Anywhere from 10,000 to 15,000.


----------



## my2geldings (Feb 18, 2008)

Out here you would be looking at 20-25 grand easy. A well trained pony as gorgeous as she is sells like cookies here.


----------



## irishfluzi (Jul 6, 2008)

My2Geldings said:


> Out here you would be looking at 20-25 grand easy. A well trained pony as gorgeous as she is sells like cookies here.[/quote
> 
> LOL I should send her to a barn up there.


----------



## hotreddun (Jun 27, 2008)

same as M2G...here a pony like that would fetch $20,000 easy...maybe could even hold out for $30,000. You might want to scope out the possibility of listing her with bigger name barns in different regions...they will charge a "sales fee" but the difference could be made up in the bigger price tag.


----------



## irishfluzi (Jul 6, 2008)

Yeah... I will most likely do that, I need to find some big name barns.


----------



## my2geldings (Feb 18, 2008)

It's interesting because most Canadians take their horses to the states to make big bucks with horse sales. Even ponies have been known to sell for more money in the US than here. There are no ponies out here for the large amount of young riders we have here which means we get a lot of over mounted riders.

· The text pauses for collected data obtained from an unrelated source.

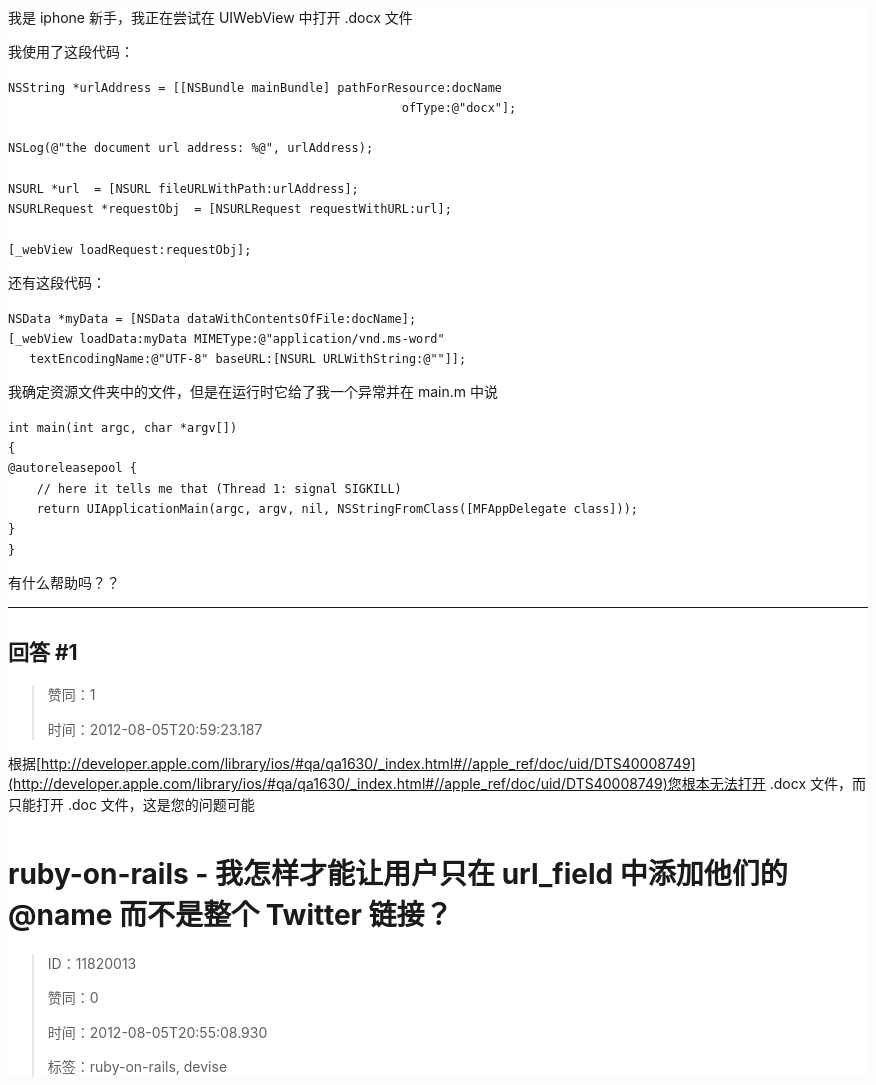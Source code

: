 我是 iphone 新手，我正在尝试在 UIWebView 中打开 .docx 文件

我使用了这段代码：

```
NSString *urlAddress = [[NSBundle mainBundle] pathForResource:docName 
                                                       ofType:@"docx"]; 

NSLog(@"the document url address: %@", urlAddress);

NSURL *url  = [NSURL fileURLWithPath:urlAddress];
NSURLRequest *requestObj  = [NSURLRequest requestWithURL:url];

[_webView loadRequest:requestObj]; 
```

还有这段代码：

```
NSData *myData = [NSData dataWithContentsOfFile:docName];
[_webView loadData:myData MIMEType:@"application/vnd.ms-word"
   textEncodingName:@"UTF-8" baseURL:[NSURL URLWithString:@""]]; 
```

我确定资源文件夹中的文件，但是在运行时它给了我一个异常并在 main.m 中说

```
int main(int argc, char *argv[])
{
@autoreleasepool {
    // here it tells me that (Thread 1: signal SIGKILL)
    return UIApplicationMain(argc, argv, nil, NSStringFromClass([MFAppDelegate class]));
}
} 
```

有什么帮助吗？？

* * *

## 回答 #1

> 赞同：1
> 
> 时间：2012-08-05T20:59:23.187

根据[http://developer.apple.com/library/ios/#qa/qa1630/_index.html#//apple_ref/doc/uid/DTS40008749](http://developer.apple.com/library/ios/#qa/qa1630/_index.html#//apple_ref/doc/uid/DTS40008749)您根本无法打开 .docx 文件，而只能打开 .doc 文件，这是您的问题可能

# ruby-on-rails - 我怎样才能让用户只在 url_field 中添加他们的@name 而不是整个 Twitter 链接？

> ID：11820013
> 
> 赞同：0
> 
> 时间：2012-08-05T20:55:08.930
> 
> 标签：ruby-on-rails, devise
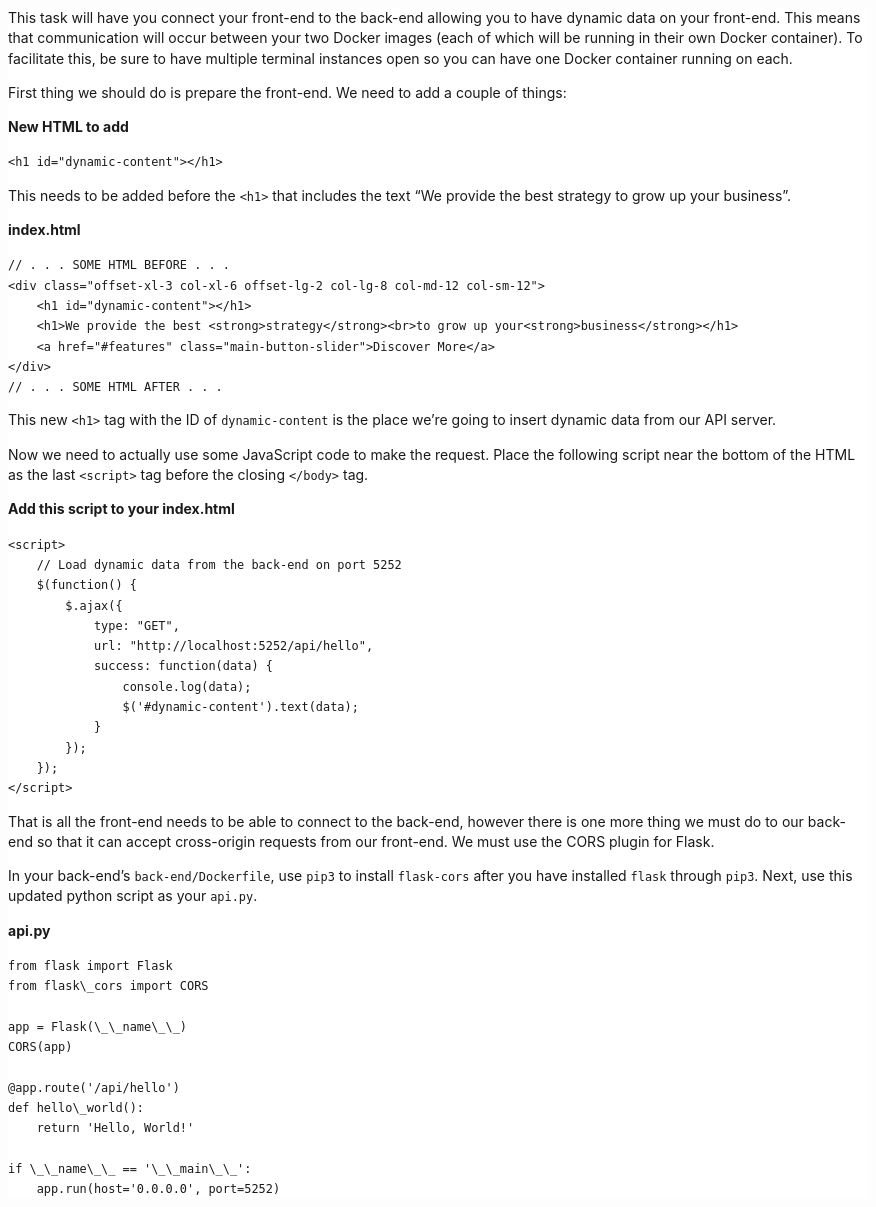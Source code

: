 This task will have you connect your front-end to the back-end allowing you to have dynamic data on your front-end. This means that communication will occur between your two Docker images (each of which will be running in their own Docker container). To facilitate this, be sure to have multiple terminal instances open so you can have one Docker container running on each.

First thing we should do is prepare the front-end. We need to add a couple of things:

**New HTML to add**
```
<h1 id="dynamic-content"></h1>
```
This needs to be added before the `<h1>` that includes the text “We provide the best strategy to grow up your business”.

**index.html**
```
// . . . SOME HTML BEFORE . . . 
<div class="offset-xl-3 col-xl-6 offset-lg-2 col-lg-8 col-md-12 col-sm-12">
    <h1 id="dynamic-content"></h1>
    <h1>We provide the best <strong>strategy</strong><br>to grow up your<strong>business</strong></h1>
    <a href="#features" class="main-button-slider">Discover More</a>
</div>
// . . . SOME HTML AFTER . . .
```
This new `<h1>` tag with the ID of `dynamic-content` is the place we’re going to insert dynamic data from our API server.

Now we need to actually use some JavaScript code to make the request. Place the following script near the bottom of the HTML as the last `<script>` tag before the closing `</body>` tag.

**Add this script to your index.html**
```
<script>
    // Load dynamic data from the back-end on port 5252
    $(function() {
        $.ajax({
            type: "GET",
            url: "http://localhost:5252/api/hello",
            success: function(data) {
                console.log(data);
                $('#dynamic-content').text(data);
            }
        });
    });
</script>
```
That is all the front-end needs to be able to connect to the back-end, however there is one more thing we must do to our back-end so that it can accept cross-origin requests from our front-end. We must use the CORS plugin for Flask.

In your back-end’s `back-end/Dockerfile`, use `pip3` to install `flask-cors` after you have installed `flask` through `pip3`. Next, use this updated python script as your `api.py`.

**api.py**
```
from flask import Flask
from flask\_cors import CORS

app = Flask(\_\_name\_\_)
CORS(app)

@app.route('/api/hello')
def hello\_world():
    return 'Hello, World!'

if \_\_name\_\_ == '\_\_main\_\_':
    app.run(host='0.0.0.0', port=5252)
```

Like I said if you were to sell her, sending your pony out here might be a good option tho we don't have many eventers here. Our area is all hunter/jumper territory.


----------



## brightside (May 25, 2008)

in my area, with her looks & abilities you'd easily get between 20k-30k. She's a very athletic pony! There are many of ritzy barns out here with younger riders where she'd easily sell.


----------



## xoLivxo (Dec 27, 2007)

id pay 15,000-20,000 :wink:


----------



## Painted Ride (Jun 30, 2008)

i would pay 15k, however, if she were registered i would pay 20k. but she will be well worth every penny!!!!! you will go far in the hunter world! good luck.


----------



## Supermane (Sep 23, 2007)

I would say 15k because of the size, you might be able to get 20k.


----------



## JustDressageIt (Oct 4, 2007)

I'd say between $15 000 to $20 000... I think $30 000 might be a little much. She's a gorgeous little girl, and I'm sure you'll have no trouble selling her.


----------



## irishfluzi (Jul 6, 2008)

I was thinking of posting her at 15k. Should I post her at 20 and hope for the best.??? 20k would be nice because I'm going to be looking for a warmblood and they have high price tags. Does any one know any good barns in Cali that I can take her to? Thanks and please keep those comments coming.


----------



## brittx6x6 (Mar 4, 2007)

My friends pony who did eventing BN level and pony jumpers sold for $23k. There are so many little girls looking for ponies its rediculous! ha ha ha


----------



## breezeypoo&lt;3 (May 27, 2008)

wow. i didnt know such a small horse (well pony!.lol) had such scope! 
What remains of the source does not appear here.